I followed up with MacDonald to ask if Confluence Health’s Covid vaccine mandate is a contributing factor to any staffing issues they might be having, and will update this piece once I hear back.

Update as of March 8: Confluence Health does not have any comment on this issue.

My Two Cents

All four of my children were born at Central Washington Hospital. During the birth of our youngest child, less than two years ago, my wife passed out and the baby’s heart rate dropped. I was sitting by my wife’s bedside and jumped to my feet as alarms sounded. I was powerless to do anything but knew something was seriously wrong. Before I made it to the door nurses burst into the room and went to work. I looked on, light-headed – heart in throat.

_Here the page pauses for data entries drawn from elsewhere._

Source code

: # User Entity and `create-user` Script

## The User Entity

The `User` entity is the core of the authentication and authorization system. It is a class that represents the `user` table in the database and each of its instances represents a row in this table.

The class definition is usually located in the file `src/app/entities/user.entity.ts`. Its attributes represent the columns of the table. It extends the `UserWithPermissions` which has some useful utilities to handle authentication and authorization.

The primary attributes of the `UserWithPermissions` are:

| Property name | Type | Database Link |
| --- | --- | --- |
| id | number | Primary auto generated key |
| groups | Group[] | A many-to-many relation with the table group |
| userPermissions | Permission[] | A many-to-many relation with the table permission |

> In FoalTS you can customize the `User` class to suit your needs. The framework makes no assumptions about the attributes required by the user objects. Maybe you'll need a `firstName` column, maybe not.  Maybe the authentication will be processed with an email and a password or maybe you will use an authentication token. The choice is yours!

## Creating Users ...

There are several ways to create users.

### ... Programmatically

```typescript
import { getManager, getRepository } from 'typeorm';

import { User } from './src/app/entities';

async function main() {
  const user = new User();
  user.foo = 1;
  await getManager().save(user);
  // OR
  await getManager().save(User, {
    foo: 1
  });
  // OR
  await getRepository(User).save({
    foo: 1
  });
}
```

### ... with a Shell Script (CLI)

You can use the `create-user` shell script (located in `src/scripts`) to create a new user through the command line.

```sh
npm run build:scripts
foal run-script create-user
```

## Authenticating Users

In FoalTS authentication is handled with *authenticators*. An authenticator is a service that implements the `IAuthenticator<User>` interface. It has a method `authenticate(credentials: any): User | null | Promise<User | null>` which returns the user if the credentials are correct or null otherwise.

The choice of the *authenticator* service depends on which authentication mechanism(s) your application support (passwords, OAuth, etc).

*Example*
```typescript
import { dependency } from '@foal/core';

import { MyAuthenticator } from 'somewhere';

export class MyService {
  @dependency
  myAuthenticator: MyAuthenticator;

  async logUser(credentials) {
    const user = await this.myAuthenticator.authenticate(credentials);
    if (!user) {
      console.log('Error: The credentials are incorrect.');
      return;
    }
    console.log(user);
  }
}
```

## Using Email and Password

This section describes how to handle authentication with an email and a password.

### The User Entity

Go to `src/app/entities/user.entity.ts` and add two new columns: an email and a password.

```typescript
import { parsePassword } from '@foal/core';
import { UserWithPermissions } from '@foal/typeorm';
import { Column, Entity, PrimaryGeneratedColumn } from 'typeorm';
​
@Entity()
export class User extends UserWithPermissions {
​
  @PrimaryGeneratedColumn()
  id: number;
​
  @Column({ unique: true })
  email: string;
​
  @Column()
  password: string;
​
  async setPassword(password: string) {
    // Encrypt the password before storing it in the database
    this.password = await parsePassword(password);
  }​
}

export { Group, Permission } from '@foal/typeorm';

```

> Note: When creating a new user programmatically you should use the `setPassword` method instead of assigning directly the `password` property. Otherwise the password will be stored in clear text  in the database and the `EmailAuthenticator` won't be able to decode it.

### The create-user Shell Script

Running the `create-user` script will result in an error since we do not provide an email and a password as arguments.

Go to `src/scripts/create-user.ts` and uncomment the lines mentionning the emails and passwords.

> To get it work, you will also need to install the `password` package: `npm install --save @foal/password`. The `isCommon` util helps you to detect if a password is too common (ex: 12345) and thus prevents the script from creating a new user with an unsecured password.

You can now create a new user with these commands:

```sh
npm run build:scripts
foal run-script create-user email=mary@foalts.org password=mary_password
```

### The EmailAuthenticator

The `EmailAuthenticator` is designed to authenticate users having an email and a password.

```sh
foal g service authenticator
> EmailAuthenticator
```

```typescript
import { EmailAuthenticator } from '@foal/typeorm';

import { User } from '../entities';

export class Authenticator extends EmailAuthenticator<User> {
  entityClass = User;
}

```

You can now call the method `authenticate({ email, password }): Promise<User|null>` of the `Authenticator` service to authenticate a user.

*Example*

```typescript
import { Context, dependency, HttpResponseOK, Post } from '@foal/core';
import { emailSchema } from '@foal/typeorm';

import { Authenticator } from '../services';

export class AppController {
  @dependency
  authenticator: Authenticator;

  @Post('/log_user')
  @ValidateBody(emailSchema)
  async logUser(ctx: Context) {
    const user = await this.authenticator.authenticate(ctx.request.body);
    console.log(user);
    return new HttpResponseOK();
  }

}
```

Five nurses surrounded her bedside, each focused on important and complicated tasks while calling for backup. Before any could arrive, she had come to and the baby’s heart rate had stabilized. Doctors weren’t far behind, but those nurses were there immediately and made a big difference. In the end, my wife gave birth (after 18 hours in labor) and we welcomed to the world a baby girl we named Olivia. She is one of the lights of my life, and I couldn’t imagine my life without her – or my wife or other children.

I include this memory because I, as well as my whole family, have and will most likely be Confluence Health patients in the future.

Part of this issue is economics – supply in demand. There aren’t enough well-trained nurses to go around.

Part of this issue is labor versus capital. Again, economics.

The bottom line is there’s no story without patients – people like you and me. Healthcare is an industry and we are the customers. Without us, there’s no industry and thus, no jobs. Economics.

If you, like me, are a customer of the healthcare industry, then I suggest you pay attention to the progress of SB 5236. I certainly will be and will follow up on the state of healthcare in North Central Washington in the future.